◆ WORK REQUEST
Produce an exact transcription of the data, with the images left out.

Collected data:
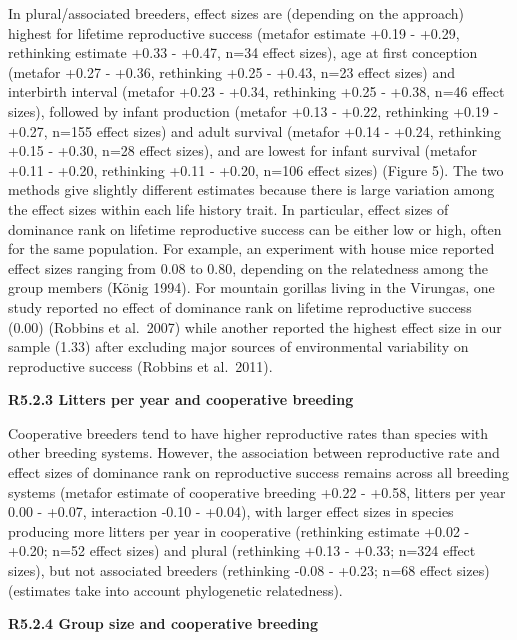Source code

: \documentclass[
]{article}
\begin{document}
In plural/associated breeders, effect sizes are (depending on the
approach) highest for lifetime reproductive success (metafor estimate
+0.19 - +0.29, rethinking estimate +0.33 - +0.47, n=34 effect sizes),
age at first conception (metafor +0.27 - +0.36, rethinking +0.25 -
+0.43, n=23 effect sizes) and interbirth interval (metafor +0.23 -
+0.34, rethinking +0.25 - +0.38, n=46 effect sizes), followed by infant
production (metafor +0.13 - +0.22, rethinking +0.19 - +0.27, n=155
effect sizes) and adult survival (metafor +0.14 - +0.24, rethinking
+0.15 - +0.30, n=28 effect sizes), and are lowest for infant survival
(metafor +0.11 - +0.20, rethinking +0.11 - +0.20, n=106 effect sizes)
(Figure 5). The two methods give slightly different estimates because
there is large variation among the effect sizes within each life history
trait. In particular, effect sizes of dominance rank on lifetime
reproductive success can be either low or high, often for the same
population. For example, an experiment with house mice reported effect
sizes ranging from 0.08 to 0.80, depending on the relatedness among the
group members (König 1994). For mountain gorillas living in the
Virungas, one study reported no effect of dominance rank on lifetime
reproductive success (0.00) (Robbins et al.~2007) while another reported
the highest effect size in our sample (1.33) after excluding major
sources of environmental variability on reproductive success (Robbins et
al.~2011).

\textbf{R5.2.3 Litters per year and cooperative breeding}

Cooperative breeders tend to have higher reproductive rates than species
with other breeding systems. However, the association between
reproductive rate and effect sizes of dominance rank on reproductive
success remains across all breeding systems (metafor estimate of
cooperative breeding +0.22 - +0.58, litters per year 0.00 - +0.07,
interaction -0.10 - +0.04), with larger effect sizes in species
producing more litters per year in cooperative (rethinking estimate
+0.02 - +0.20; n=52 effect sizes) and plural (rethinking +0.13 - +0.33;
n=324 effect sizes), but not associated breeders (rethinking -0.08 -
+0.23; n=68 effect sizes) (estimates take into account phylogenetic
relatedness).

\textbf{R5.2.4 Group size and cooperative breeding}
\end{document}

◆ EXPECTED OUTPUT
Source code

: \documentclass[
]{article}
\begin{document}
In plural/associated breeders, effect sizes are (depending on the
approach) highest for lifetime reproductive success (metafor estimate
+0.19 - +0.29, rethinking estimate +0.33 - +0.47, n=34 effect sizes),
age at first conception (metafor +0.27 - +0.36, rethinking +0.25 -
+0.43, n=23 effect sizes) and interbirth interval (metafor +0.23 -
+0.34, rethinking +0.25 - +0.38, n=46 effect sizes), followed by infant
production (metafor +0.13 - +0.22, rethinking +0.19 - +0.27, n=155
effect sizes) and adult survival (metafor +0.14 - +0.24, rethinking
+0.15 - +0.30, n=28 effect sizes), and are lowest for infant survival
(metafor +0.11 - +0.20, rethinking +0.11 - +0.20, n=106 effect sizes)
(Figure 5). The two methods give slightly different estimates because
there is large variation among the effect sizes within each life history
trait. In particular, effect sizes of dominance rank on lifetime
reproductive success can be either low or high, often for the same
population. For example, an experiment with house mice reported effect
sizes ranging from 0.08 to 0.80, depending on the relatedness among the
group members (König 1994). For mountain gorillas living in the
Virungas, one study reported no effect of dominance rank on lifetime
reproductive success (0.00) (Robbins et al.~2007) while another reported
the highest effect size in our sample (1.33) after excluding major
sources of environmental variability on reproductive success (Robbins et
al.~2011).

\textbf{R5.2.3 Litters per year and cooperative breeding}

Cooperative breeders tend to have higher reproductive rates than species
with other breeding systems. However, the association between
reproductive rate and effect sizes of dominance rank on reproductive
success remains across all breeding systems (metafor estimate of
cooperative breeding +0.22 - +0.58, litters per year 0.00 - +0.07,
interaction -0.10 - +0.04), with larger effect sizes in species
producing more litters per year in cooperative (rethinking estimate
+0.02 - +0.20; n=52 effect sizes) and plural (rethinking +0.13 - +0.33;
n=324 effect sizes), but not associated breeders (rethinking -0.08 -
+0.23; n=68 effect sizes) (estimates take into account phylogenetic
relatedness).

\textbf{R5.2.4 Group size and cooperative breeding}
\end{document}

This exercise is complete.